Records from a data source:
▼
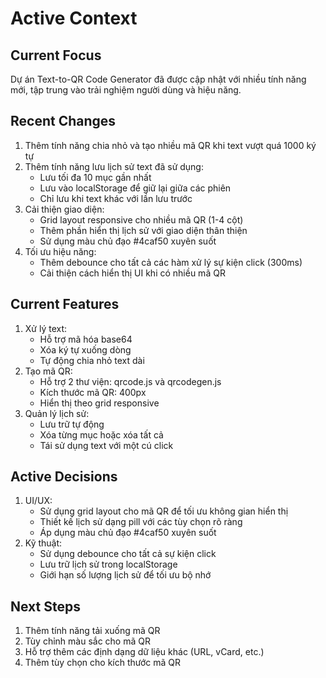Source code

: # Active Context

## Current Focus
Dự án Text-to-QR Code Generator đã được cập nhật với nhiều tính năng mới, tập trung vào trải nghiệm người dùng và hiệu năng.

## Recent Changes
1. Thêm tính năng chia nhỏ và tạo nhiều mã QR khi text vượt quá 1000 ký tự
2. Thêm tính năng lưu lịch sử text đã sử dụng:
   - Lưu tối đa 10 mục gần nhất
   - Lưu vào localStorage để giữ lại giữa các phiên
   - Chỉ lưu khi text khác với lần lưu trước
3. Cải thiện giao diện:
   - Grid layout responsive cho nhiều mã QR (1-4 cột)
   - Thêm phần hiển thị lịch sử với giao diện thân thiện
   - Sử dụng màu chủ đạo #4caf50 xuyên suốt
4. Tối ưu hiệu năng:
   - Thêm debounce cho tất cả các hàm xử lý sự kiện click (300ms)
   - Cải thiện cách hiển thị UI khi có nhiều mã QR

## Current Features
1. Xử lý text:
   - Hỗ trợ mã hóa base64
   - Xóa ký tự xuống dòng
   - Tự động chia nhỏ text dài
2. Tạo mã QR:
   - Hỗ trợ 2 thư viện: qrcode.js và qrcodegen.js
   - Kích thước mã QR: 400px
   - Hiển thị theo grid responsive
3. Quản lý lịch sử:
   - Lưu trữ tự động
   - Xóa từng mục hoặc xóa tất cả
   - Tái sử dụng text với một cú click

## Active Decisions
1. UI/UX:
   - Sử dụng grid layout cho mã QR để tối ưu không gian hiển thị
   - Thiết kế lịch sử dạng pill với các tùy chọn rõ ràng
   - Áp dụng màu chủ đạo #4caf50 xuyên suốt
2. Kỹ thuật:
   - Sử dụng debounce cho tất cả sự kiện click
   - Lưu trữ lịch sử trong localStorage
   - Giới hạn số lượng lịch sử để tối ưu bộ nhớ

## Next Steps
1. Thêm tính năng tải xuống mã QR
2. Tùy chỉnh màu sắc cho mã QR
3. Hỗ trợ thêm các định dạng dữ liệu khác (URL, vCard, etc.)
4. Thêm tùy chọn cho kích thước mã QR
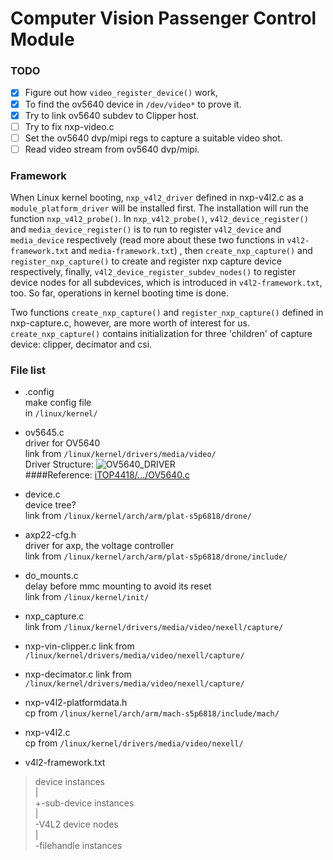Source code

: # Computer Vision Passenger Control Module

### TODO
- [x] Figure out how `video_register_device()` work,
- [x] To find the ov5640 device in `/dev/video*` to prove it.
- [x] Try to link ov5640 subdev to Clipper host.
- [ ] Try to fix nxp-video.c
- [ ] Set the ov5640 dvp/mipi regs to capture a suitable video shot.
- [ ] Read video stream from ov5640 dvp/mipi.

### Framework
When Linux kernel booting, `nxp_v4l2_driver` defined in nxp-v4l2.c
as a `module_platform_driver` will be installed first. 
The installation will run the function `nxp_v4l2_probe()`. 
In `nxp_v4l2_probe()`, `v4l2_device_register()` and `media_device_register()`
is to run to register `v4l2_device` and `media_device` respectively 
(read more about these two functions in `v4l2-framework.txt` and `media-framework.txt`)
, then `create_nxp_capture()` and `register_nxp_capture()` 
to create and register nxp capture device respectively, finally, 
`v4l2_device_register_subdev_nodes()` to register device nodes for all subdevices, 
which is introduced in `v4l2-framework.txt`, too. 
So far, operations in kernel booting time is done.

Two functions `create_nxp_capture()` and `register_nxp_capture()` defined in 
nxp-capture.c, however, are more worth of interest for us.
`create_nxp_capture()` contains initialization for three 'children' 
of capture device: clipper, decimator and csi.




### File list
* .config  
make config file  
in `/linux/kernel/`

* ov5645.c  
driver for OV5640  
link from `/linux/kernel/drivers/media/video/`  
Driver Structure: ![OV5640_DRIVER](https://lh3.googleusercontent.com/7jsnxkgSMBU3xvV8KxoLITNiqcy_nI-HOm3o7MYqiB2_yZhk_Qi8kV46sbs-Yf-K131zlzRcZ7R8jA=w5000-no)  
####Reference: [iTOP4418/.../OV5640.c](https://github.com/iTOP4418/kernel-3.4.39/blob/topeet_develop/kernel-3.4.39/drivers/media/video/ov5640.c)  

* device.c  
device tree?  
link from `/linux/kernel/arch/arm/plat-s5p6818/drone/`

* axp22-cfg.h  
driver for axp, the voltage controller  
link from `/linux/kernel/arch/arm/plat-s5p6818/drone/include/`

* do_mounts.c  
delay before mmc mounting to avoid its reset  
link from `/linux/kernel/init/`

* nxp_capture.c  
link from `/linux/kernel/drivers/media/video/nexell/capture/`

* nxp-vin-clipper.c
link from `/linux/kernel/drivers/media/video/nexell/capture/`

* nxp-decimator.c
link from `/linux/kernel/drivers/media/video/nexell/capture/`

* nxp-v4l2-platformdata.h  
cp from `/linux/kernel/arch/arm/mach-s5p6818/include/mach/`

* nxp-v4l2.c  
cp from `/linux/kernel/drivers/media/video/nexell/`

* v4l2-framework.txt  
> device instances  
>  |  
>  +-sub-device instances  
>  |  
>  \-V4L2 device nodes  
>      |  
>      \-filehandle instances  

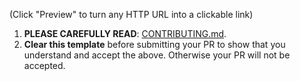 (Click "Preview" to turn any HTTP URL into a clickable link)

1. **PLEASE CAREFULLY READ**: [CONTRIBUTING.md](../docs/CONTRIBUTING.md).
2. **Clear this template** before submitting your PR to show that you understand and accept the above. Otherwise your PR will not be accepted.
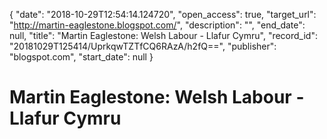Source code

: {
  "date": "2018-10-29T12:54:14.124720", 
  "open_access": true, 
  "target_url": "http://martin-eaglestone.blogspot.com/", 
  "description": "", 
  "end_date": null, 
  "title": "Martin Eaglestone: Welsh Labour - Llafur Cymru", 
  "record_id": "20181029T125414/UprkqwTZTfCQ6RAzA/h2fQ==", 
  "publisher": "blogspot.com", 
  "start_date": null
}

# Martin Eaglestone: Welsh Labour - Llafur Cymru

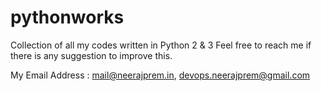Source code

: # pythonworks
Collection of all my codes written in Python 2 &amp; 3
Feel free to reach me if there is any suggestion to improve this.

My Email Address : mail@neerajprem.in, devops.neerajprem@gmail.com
▲
» Directions for this task
The lines to extract from the data above begin with the line containing "Dự án Text-to-QR" and end with the line containing "- Lưu tối đa 10 mục gần nhất". Extract them exactly, including both.

» Exercise response
Dự án Text-to-QR Code Generator đã được cập nhật với nhiều tính năng mới, tập trung vào trải nghiệm người dùng và hiệu năng.

## Recent Changes
1. Thêm tính năng chia nhỏ và tạo nhiều mã QR khi text vượt quá 1000 ký tự
2. Thêm tính năng lưu lịch sử text đã sử dụng:
   - Lưu tối đa 10 mục gần nhất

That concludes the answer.